* [Task brief]: Check each line of the material below for the word "yrityksen". State how many lines have it, and nothing more.

* [The input]:
┌──

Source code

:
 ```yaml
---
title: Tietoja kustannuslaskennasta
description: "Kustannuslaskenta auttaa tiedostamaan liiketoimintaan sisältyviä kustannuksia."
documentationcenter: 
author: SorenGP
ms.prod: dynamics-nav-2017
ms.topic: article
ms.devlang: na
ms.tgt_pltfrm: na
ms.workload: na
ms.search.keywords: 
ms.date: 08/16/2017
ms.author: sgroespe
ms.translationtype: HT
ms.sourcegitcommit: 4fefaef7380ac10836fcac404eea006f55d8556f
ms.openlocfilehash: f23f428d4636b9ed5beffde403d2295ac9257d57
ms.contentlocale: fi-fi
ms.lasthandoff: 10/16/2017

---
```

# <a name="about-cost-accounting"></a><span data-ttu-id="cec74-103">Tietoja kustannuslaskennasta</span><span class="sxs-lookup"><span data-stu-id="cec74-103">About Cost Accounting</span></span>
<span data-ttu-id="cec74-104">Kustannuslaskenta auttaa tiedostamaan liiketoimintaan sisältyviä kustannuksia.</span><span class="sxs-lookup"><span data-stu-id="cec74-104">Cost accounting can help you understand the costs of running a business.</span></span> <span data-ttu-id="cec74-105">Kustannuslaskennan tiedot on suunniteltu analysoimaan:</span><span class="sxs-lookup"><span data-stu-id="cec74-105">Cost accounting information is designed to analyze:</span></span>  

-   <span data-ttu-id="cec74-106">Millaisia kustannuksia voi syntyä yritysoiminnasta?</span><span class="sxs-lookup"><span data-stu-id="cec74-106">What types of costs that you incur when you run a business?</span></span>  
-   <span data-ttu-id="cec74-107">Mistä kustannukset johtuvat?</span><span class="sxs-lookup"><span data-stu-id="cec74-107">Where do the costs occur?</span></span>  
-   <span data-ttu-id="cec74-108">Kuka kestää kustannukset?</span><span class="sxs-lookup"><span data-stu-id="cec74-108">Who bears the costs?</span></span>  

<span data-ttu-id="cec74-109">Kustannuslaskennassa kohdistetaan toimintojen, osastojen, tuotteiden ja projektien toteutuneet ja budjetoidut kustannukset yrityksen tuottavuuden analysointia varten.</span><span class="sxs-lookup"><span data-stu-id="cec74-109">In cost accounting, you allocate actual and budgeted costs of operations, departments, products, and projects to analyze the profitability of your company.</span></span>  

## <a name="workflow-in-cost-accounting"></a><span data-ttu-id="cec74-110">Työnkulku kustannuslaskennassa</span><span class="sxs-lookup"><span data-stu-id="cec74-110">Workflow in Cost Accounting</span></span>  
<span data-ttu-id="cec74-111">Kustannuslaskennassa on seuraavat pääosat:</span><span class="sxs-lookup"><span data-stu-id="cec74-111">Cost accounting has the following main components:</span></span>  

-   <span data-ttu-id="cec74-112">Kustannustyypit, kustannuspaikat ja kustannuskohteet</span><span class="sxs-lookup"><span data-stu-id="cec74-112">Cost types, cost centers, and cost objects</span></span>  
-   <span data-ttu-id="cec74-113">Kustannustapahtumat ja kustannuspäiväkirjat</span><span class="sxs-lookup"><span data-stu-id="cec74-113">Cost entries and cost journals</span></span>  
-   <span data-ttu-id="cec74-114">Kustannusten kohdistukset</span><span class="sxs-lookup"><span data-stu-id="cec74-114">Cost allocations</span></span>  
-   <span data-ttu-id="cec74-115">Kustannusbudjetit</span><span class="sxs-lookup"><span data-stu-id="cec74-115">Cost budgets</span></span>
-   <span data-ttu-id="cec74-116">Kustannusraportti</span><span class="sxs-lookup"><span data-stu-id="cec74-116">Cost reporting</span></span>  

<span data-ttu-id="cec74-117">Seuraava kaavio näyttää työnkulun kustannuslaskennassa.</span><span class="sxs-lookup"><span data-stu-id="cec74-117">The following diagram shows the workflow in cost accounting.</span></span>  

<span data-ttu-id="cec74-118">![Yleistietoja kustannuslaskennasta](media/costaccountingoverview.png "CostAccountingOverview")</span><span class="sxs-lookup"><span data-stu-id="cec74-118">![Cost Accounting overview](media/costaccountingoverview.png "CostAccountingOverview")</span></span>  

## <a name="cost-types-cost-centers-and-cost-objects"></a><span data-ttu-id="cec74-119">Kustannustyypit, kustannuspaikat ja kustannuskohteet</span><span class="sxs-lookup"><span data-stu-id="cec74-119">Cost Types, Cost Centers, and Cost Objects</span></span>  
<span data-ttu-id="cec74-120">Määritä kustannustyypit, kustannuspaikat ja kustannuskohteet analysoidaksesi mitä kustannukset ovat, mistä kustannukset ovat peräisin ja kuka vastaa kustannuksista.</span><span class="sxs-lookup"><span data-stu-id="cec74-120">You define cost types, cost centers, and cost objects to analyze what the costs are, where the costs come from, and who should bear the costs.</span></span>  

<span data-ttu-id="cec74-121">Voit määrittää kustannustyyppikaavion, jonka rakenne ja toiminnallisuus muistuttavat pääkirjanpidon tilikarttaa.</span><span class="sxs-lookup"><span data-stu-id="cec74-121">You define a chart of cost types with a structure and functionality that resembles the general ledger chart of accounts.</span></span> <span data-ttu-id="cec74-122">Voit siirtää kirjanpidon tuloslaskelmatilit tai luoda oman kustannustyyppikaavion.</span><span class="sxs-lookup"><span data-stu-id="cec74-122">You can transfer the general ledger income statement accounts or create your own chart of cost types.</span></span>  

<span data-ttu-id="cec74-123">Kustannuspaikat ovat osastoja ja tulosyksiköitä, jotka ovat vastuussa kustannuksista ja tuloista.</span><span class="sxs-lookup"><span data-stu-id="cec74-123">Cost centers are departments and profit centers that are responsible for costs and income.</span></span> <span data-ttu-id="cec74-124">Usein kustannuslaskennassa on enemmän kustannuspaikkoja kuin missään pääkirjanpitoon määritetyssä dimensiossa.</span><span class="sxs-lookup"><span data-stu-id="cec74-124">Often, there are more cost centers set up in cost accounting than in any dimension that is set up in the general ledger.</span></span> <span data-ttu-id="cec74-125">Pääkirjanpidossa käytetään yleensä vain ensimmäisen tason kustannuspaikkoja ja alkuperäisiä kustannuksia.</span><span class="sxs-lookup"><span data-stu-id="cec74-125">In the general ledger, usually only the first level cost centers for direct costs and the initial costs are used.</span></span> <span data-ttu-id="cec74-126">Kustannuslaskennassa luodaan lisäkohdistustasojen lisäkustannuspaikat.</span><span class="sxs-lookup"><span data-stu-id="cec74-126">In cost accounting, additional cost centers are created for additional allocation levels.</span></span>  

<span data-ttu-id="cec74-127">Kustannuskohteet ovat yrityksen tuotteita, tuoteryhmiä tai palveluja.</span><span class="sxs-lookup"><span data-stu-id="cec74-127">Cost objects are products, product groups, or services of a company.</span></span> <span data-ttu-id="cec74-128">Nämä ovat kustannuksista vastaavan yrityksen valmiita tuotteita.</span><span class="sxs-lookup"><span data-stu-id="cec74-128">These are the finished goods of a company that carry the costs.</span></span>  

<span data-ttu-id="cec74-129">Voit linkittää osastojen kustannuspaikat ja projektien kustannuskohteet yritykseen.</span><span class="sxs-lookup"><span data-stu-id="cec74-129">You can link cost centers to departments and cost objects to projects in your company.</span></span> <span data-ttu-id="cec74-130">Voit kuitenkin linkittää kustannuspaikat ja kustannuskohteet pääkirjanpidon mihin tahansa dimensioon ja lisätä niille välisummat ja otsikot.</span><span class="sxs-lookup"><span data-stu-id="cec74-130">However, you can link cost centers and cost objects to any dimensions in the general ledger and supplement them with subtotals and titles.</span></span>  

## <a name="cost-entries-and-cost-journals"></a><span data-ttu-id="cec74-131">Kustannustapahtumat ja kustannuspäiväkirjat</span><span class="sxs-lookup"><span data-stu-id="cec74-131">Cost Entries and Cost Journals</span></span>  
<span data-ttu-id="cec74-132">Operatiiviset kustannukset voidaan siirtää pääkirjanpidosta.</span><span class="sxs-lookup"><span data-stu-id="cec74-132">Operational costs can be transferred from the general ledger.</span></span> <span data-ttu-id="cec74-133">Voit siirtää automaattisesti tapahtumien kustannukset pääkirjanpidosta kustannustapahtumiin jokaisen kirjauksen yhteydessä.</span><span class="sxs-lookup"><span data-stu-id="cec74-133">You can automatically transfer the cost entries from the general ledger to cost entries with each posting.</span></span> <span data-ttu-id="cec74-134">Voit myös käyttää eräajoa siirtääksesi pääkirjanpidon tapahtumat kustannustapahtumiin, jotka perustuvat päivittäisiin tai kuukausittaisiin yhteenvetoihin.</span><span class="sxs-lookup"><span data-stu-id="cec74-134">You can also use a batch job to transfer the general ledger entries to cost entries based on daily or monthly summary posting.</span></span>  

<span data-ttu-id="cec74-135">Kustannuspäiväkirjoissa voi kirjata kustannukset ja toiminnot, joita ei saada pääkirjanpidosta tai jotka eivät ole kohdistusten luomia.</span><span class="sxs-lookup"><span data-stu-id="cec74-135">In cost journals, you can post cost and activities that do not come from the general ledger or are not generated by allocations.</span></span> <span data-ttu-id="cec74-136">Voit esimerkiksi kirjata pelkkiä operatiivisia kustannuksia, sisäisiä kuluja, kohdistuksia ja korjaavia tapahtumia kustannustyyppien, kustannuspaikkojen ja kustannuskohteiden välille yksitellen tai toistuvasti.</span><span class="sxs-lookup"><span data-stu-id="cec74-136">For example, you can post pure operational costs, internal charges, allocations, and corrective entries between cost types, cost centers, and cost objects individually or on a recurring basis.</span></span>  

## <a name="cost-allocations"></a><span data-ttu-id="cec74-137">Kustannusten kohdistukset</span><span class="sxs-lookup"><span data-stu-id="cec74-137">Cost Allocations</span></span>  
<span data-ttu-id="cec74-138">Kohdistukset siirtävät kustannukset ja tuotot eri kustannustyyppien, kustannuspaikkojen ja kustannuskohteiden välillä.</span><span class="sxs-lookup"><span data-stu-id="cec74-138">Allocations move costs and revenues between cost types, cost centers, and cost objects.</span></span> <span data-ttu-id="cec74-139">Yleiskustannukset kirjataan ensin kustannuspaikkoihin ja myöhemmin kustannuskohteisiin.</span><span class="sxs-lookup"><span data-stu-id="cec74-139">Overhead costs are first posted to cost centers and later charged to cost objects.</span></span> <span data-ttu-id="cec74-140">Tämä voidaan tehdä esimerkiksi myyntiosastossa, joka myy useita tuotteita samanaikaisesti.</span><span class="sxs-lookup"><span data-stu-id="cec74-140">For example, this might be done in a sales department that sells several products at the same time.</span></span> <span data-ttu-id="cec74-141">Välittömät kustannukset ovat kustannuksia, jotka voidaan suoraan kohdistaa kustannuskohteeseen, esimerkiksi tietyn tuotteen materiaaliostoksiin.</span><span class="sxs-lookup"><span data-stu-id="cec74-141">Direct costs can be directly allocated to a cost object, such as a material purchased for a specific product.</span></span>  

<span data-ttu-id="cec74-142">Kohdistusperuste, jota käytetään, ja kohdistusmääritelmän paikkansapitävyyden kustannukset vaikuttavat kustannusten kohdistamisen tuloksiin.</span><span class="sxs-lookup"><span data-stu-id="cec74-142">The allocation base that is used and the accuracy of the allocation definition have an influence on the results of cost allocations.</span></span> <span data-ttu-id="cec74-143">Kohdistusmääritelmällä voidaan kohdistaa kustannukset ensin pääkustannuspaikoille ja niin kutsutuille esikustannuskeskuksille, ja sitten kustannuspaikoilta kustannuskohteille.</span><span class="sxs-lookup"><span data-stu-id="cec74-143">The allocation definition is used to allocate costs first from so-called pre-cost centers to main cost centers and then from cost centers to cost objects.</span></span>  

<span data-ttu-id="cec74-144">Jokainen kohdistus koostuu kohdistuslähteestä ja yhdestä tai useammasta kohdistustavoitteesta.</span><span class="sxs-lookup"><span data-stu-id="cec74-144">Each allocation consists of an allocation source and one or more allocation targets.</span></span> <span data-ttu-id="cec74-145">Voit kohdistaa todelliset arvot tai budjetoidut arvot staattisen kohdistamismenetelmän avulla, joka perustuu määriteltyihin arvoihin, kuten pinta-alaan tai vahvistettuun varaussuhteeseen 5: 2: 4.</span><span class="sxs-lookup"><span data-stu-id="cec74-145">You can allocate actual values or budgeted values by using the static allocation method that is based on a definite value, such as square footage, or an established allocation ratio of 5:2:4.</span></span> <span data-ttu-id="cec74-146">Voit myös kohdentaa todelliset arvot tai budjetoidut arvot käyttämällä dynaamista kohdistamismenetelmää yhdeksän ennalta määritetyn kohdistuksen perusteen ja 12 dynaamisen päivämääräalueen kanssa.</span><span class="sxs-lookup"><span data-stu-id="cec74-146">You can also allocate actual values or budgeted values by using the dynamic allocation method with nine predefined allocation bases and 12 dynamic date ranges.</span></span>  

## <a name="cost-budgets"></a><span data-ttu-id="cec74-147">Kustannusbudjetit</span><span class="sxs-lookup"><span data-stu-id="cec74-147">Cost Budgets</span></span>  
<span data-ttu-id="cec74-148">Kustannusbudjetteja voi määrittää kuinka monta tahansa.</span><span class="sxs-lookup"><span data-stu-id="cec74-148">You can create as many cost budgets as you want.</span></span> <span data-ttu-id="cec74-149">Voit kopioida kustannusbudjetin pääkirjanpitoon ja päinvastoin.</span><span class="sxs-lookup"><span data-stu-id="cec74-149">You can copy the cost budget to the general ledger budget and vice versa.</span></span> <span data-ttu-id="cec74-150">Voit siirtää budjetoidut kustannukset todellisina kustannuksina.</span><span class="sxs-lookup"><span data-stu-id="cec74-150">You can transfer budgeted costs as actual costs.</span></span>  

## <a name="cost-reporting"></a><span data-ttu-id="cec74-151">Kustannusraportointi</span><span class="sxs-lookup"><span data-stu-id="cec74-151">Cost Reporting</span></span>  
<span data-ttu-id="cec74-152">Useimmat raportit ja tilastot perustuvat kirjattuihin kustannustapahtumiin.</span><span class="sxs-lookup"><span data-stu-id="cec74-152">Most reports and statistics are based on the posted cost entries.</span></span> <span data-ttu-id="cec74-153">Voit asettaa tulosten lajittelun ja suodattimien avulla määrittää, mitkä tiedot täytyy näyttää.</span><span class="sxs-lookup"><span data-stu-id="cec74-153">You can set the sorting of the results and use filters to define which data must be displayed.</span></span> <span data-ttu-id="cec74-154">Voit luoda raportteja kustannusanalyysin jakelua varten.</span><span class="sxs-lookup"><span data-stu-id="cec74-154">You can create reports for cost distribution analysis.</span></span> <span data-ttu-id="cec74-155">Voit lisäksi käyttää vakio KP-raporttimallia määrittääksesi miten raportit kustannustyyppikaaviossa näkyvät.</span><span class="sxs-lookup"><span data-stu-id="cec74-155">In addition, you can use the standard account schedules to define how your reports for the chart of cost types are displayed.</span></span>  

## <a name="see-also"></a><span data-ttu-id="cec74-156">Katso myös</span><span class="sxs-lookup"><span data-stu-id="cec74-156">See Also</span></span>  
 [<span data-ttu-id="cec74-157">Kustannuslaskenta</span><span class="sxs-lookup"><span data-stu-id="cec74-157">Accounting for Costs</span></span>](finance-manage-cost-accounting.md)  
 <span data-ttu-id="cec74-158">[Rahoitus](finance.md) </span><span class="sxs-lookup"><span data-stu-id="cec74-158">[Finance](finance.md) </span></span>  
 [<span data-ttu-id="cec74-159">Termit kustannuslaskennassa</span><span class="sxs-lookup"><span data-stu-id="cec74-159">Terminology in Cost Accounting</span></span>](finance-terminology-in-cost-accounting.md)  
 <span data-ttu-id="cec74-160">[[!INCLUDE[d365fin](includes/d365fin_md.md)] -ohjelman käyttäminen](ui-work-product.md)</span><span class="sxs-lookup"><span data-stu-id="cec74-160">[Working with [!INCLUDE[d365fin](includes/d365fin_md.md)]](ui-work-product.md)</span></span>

└──

* [Answer for the task]: 2